DATASET RECORDS section start

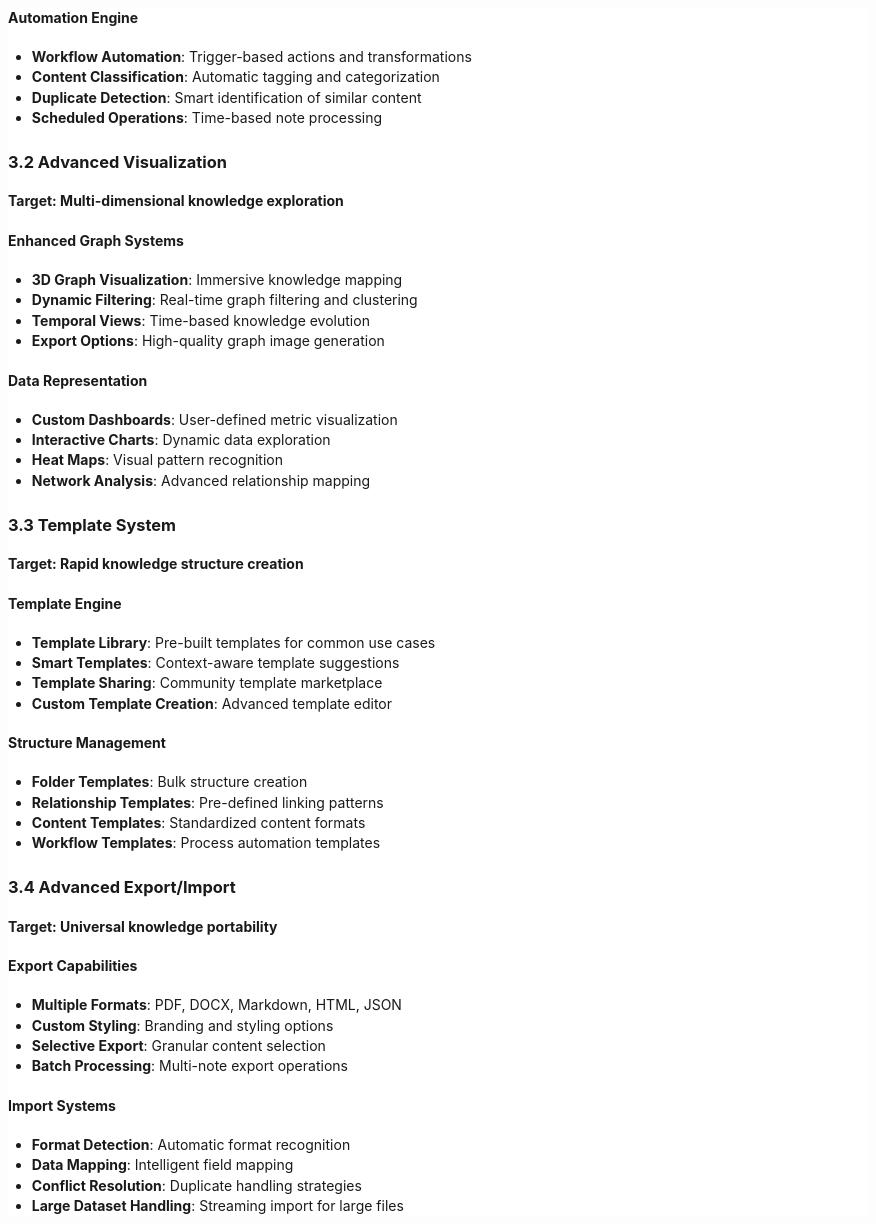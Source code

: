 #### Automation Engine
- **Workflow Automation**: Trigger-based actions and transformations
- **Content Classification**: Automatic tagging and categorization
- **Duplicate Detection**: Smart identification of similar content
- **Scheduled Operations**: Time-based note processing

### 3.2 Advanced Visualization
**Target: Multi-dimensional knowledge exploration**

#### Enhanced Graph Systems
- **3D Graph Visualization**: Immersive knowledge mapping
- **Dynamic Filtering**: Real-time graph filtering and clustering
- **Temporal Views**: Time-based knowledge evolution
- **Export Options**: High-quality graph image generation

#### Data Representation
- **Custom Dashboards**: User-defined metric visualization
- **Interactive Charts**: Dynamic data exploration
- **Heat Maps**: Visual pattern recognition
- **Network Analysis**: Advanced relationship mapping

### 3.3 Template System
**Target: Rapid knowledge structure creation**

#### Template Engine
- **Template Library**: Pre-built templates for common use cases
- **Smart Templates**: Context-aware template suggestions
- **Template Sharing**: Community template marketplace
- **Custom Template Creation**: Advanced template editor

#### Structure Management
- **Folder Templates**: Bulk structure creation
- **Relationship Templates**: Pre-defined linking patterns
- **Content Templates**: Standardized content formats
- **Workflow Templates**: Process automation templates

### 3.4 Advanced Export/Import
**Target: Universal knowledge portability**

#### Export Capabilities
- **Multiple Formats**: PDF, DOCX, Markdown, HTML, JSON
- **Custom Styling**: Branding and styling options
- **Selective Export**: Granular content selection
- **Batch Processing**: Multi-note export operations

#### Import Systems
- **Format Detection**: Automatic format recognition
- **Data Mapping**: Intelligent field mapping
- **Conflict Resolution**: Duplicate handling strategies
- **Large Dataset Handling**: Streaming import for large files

DATASET RECORDS section end

### DIRECTIONS
From the line containing "- **3D Graph" down to the last line of the listing above, give every line again exactly, and add nothing.

### ANSWER TO THIS TASK
- **3D Graph Visualization**: Immersive knowledge mapping
- **Dynamic Filtering**: Real-time graph filtering and clustering
- **Temporal Views**: Time-based knowledge evolution
- **Export Options**: High-quality graph image generation

#### Data Representation
- **Custom Dashboards**: User-defined metric visualization
- **Interactive Charts**: Dynamic data exploration
- **Heat Maps**: Visual pattern recognition
- **Network Analysis**: Advanced relationship mapping

### 3.3 Template System
**Target: Rapid knowledge structure creation**

#### Template Engine
- **Template Library**: Pre-built templates for common use cases
- **Smart Templates**: Context-aware template suggestions
- **Template Sharing**: Community template marketplace
- **Custom Template Creation**: Advanced template editor

#### Structure Management
- **Folder Templates**: Bulk structure creation
- **Relationship Templates**: Pre-defined linking patterns
- **Content Templates**: Standardized content formats
- **Workflow Templates**: Process automation templates

### 3.4 Advanced Export/Import
**Target: Universal knowledge portability**

#### Export Capabilities
- **Multiple Formats**: PDF, DOCX, Markdown, HTML, JSON
- **Custom Styling**: Branding and styling options
- **Selective Export**: Granular content selection
- **Batch Processing**: Multi-note export operations

#### Import Systems
- **Format Detection**: Automatic format recognition
- **Data Mapping**: Intelligent field mapping
- **Conflict Resolution**: Duplicate handling strategies
- **Large Dataset Handling**: Streaming import for large files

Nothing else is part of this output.